Records supplied
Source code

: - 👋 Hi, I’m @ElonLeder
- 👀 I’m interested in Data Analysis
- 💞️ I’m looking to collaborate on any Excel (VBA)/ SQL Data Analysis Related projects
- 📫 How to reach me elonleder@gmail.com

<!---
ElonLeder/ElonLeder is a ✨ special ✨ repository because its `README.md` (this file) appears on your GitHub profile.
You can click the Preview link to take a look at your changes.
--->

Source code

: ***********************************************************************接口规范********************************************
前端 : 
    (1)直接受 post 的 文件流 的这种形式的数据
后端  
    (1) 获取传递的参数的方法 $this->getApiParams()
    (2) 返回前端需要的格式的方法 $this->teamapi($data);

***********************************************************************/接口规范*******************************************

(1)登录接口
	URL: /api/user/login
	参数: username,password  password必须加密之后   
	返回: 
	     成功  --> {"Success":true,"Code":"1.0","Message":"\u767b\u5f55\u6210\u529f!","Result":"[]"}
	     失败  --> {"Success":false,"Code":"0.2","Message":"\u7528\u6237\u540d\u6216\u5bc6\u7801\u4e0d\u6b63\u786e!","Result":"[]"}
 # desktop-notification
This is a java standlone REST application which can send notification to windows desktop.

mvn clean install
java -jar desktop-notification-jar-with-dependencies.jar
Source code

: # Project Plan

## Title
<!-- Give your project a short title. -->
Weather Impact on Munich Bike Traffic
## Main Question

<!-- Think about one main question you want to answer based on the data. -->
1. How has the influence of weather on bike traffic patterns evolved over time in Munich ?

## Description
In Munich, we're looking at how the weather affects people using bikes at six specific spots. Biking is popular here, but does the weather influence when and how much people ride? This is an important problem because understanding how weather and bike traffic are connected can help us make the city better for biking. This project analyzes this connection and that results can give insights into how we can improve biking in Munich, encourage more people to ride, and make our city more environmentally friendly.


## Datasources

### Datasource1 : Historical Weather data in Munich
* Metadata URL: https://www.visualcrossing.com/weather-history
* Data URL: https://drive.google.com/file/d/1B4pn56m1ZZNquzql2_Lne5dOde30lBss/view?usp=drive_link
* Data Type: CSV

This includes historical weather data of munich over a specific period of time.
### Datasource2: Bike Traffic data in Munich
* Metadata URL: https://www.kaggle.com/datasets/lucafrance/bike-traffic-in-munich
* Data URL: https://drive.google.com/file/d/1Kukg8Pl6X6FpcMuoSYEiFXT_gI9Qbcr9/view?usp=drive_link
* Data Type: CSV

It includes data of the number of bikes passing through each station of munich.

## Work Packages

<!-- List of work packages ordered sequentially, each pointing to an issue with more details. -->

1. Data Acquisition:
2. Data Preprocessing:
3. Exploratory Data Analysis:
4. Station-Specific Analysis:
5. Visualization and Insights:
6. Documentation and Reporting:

About this exercise
Reproduce the whole listing above, word for word.

Task result
Source code

: - 👋 Hi, I’m @ElonLeder
- 👀 I’m interested in Data Analysis
- 💞️ I’m looking to collaborate on any Excel (VBA)/ SQL Data Analysis Related projects
- 📫 How to reach me elonleder@gmail.com

<!---
ElonLeder/ElonLeder is a ✨ special ✨ repository because its `README.md` (this file) appears on your GitHub profile.
You can click the Preview link to take a look at your changes.
--->

Source code

: ***********************************************************************接口规范********************************************
前端 : 
    (1)直接受 post 的 文件流 的这种形式的数据
后端  
    (1) 获取传递的参数的方法 $this->getApiParams()
    (2) 返回前端需要的格式的方法 $this->teamapi($data);

***********************************************************************/接口规范*******************************************

(1)登录接口
	URL: /api/user/login
	参数: username,password  password必须加密之后   
	返回: 
	     成功  --> {"Success":true,"Code":"1.0","Message":"\u767b\u5f55\u6210\u529f!","Result":"[]"}
	     失败  --> {"Success":false,"Code":"0.2","Message":"\u7528\u6237\u540d\u6216\u5bc6\u7801\u4e0d\u6b63\u786e!","Result":"[]"}
 # desktop-notification
This is a java standlone REST application which can send notification to windows desktop.

mvn clean install
java -jar desktop-notification-jar-with-dependencies.jar
Source code

: # Project Plan

## Title
<!-- Give your project a short title. -->
Weather Impact on Munich Bike Traffic
## Main Question

<!-- Think about one main question you want to answer based on the data. -->
1. How has the influence of weather on bike traffic patterns evolved over time in Munich ?

## Description
In Munich, we're looking at how the weather affects people using bikes at six specific spots. Biking is popular here, but does the weather influence when and how much people ride? This is an important problem because understanding how weather and bike traffic are connected can help us make the city better for biking. This project analyzes this connection and that results can give insights into how we can improve biking in Munich, encourage more people to ride, and make our city more environmentally friendly.


## Datasources

### Datasource1 : Historical Weather data in Munich
* Metadata URL: https://www.visualcrossing.com/weather-history
* Data URL: https://drive.google.com/file/d/1B4pn56m1ZZNquzql2_Lne5dOde30lBss/view?usp=drive_link
* Data Type: CSV

This includes historical weather data of munich over a specific period of time.
### Datasource2: Bike Traffic data in Munich
* Metadata URL: https://www.kaggle.com/datasets/lucafrance/bike-traffic-in-munich
* Data URL: https://drive.google.com/file/d/1Kukg8Pl6X6FpcMuoSYEiFXT_gI9Qbcr9/view?usp=drive_link
* Data Type: CSV

It includes data of the number of bikes passing through each station of munich.

## Work Packages

<!-- List of work packages ordered sequentially, each pointing to an issue with more details. -->

1. Data Acquisition:
2. Data Preprocessing:
3. Exploratory Data Analysis:
4. Station-Specific Analysis:
5. Visualization and Insights:
6. Documentation and Reporting:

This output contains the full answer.